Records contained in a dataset
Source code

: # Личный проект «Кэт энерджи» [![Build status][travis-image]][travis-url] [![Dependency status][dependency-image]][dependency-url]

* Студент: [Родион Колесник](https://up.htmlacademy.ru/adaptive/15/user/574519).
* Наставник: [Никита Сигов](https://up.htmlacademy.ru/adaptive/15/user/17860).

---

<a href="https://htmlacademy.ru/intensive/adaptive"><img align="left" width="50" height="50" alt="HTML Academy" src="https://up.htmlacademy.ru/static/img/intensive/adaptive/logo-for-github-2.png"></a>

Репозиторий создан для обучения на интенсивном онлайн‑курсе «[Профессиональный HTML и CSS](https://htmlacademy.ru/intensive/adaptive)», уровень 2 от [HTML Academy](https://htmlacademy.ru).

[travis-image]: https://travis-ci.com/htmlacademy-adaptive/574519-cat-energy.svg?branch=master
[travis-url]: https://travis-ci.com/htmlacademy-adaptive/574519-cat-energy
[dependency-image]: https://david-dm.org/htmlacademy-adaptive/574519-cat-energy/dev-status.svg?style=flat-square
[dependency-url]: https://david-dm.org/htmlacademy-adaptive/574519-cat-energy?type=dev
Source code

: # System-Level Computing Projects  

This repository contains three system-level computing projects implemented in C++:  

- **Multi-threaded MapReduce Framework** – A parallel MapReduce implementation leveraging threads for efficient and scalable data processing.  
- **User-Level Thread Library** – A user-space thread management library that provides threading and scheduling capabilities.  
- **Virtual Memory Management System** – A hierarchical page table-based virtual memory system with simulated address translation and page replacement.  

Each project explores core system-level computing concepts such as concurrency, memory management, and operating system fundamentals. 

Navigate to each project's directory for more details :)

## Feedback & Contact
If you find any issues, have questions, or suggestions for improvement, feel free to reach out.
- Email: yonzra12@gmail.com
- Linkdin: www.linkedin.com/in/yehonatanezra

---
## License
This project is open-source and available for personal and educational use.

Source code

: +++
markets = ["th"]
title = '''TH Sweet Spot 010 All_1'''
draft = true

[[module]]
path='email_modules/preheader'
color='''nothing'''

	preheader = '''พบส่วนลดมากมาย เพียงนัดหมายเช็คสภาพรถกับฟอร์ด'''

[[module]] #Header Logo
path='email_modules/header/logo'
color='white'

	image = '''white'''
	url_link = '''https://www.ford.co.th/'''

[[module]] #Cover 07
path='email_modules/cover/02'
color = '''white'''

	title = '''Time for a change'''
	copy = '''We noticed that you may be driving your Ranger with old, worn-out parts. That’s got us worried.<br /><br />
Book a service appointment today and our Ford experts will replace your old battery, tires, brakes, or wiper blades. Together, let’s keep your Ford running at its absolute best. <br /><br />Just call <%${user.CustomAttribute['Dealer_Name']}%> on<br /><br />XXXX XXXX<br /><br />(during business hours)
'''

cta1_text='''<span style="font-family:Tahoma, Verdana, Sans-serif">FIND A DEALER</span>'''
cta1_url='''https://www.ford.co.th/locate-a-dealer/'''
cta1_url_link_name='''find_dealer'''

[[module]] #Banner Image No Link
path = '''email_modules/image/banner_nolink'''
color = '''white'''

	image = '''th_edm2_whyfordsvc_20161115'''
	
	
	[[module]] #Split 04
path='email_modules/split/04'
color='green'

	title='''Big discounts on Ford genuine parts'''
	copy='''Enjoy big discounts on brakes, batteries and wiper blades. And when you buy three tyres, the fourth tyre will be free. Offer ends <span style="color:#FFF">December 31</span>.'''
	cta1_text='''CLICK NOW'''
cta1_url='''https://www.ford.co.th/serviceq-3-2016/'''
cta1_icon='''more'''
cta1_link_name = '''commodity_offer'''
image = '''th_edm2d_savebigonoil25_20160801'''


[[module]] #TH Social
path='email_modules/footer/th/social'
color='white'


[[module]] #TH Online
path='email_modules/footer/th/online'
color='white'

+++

» Problem description: The records above should be duplicated in full, exactly as given.

» Result for this task:
Source code

: # Личный проект «Кэт энерджи» [![Build status][travis-image]][travis-url] [![Dependency status][dependency-image]][dependency-url]

* Студент: [Родион Колесник](https://up.htmlacademy.ru/adaptive/15/user/574519).
* Наставник: [Никита Сигов](https://up.htmlacademy.ru/adaptive/15/user/17860).

---

<a href="https://htmlacademy.ru/intensive/adaptive"><img align="left" width="50" height="50" alt="HTML Academy" src="https://up.htmlacademy.ru/static/img/intensive/adaptive/logo-for-github-2.png"></a>

Репозиторий создан для обучения на интенсивном онлайн‑курсе «[Профессиональный HTML и CSS](https://htmlacademy.ru/intensive/adaptive)», уровень 2 от [HTML Academy](https://htmlacademy.ru).

[travis-image]: https://travis-ci.com/htmlacademy-adaptive/574519-cat-energy.svg?branch=master
[travis-url]: https://travis-ci.com/htmlacademy-adaptive/574519-cat-energy
[dependency-image]: https://david-dm.org/htmlacademy-adaptive/574519-cat-energy/dev-status.svg?style=flat-square
[dependency-url]: https://david-dm.org/htmlacademy-adaptive/574519-cat-energy?type=dev
Source code

: # System-Level Computing Projects  

This repository contains three system-level computing projects implemented in C++:  

- **Multi-threaded MapReduce Framework** – A parallel MapReduce implementation leveraging threads for efficient and scalable data processing.  
- **User-Level Thread Library** – A user-space thread management library that provides threading and scheduling capabilities.  
- **Virtual Memory Management System** – A hierarchical page table-based virtual memory system with simulated address translation and page replacement.  

Each project explores core system-level computing concepts such as concurrency, memory management, and operating system fundamentals. 

Navigate to each project's directory for more details :)

## Feedback & Contact
If you find any issues, have questions, or suggestions for improvement, feel free to reach out.
- Email: yonzra12@gmail.com
- Linkdin: www.linkedin.com/in/yehonatanezra

---
## License
This project is open-source and available for personal and educational use.

Source code

: +++
markets = ["th"]
title = '''TH Sweet Spot 010 All_1'''
draft = true

[[module]]
path='email_modules/preheader'
color='''nothing'''

	preheader = '''พบส่วนลดมากมาย เพียงนัดหมายเช็คสภาพรถกับฟอร์ด'''

[[module]] #Header Logo
path='email_modules/header/logo'
color='white'

	image = '''white'''
	url_link = '''https://www.ford.co.th/'''

[[module]] #Cover 07
path='email_modules/cover/02'
color = '''white'''

	title = '''Time for a change'''
	copy = '''We noticed that you may be driving your Ranger with old, worn-out parts. That’s got us worried.<br /><br />
Book a service appointment today and our Ford experts will replace your old battery, tires, brakes, or wiper blades. Together, let’s keep your Ford running at its absolute best. <br /><br />Just call <%${user.CustomAttribute['Dealer_Name']}%> on<br /><br />XXXX XXXX<br /><br />(during business hours)
'''

cta1_text='''<span style="font-family:Tahoma, Verdana, Sans-serif">FIND A DEALER</span>'''
cta1_url='''https://www.ford.co.th/locate-a-dealer/'''
cta1_url_link_name='''find_dealer'''

[[module]] #Banner Image No Link
path = '''email_modules/image/banner_nolink'''
color = '''white'''

	image = '''th_edm2_whyfordsvc_20161115'''
	
	
	[[module]] #Split 04
path='email_modules/split/04'
color='green'

	title='''Big discounts on Ford genuine parts'''
	copy='''Enjoy big discounts on brakes, batteries and wiper blades. And when you buy three tyres, the fourth tyre will be free. Offer ends <span style="color:#FFF">December 31</span>.'''
	cta1_text='''CLICK NOW'''
cta1_url='''https://www.ford.co.th/serviceq-3-2016/'''
cta1_icon='''more'''
cta1_link_name = '''commodity_offer'''
image = '''th_edm2d_savebigonoil25_20160801'''


[[module]] #TH Social
path='email_modules/footer/th/social'
color='white'


[[module]] #TH Online
path='email_modules/footer/th/online'
color='white'

+++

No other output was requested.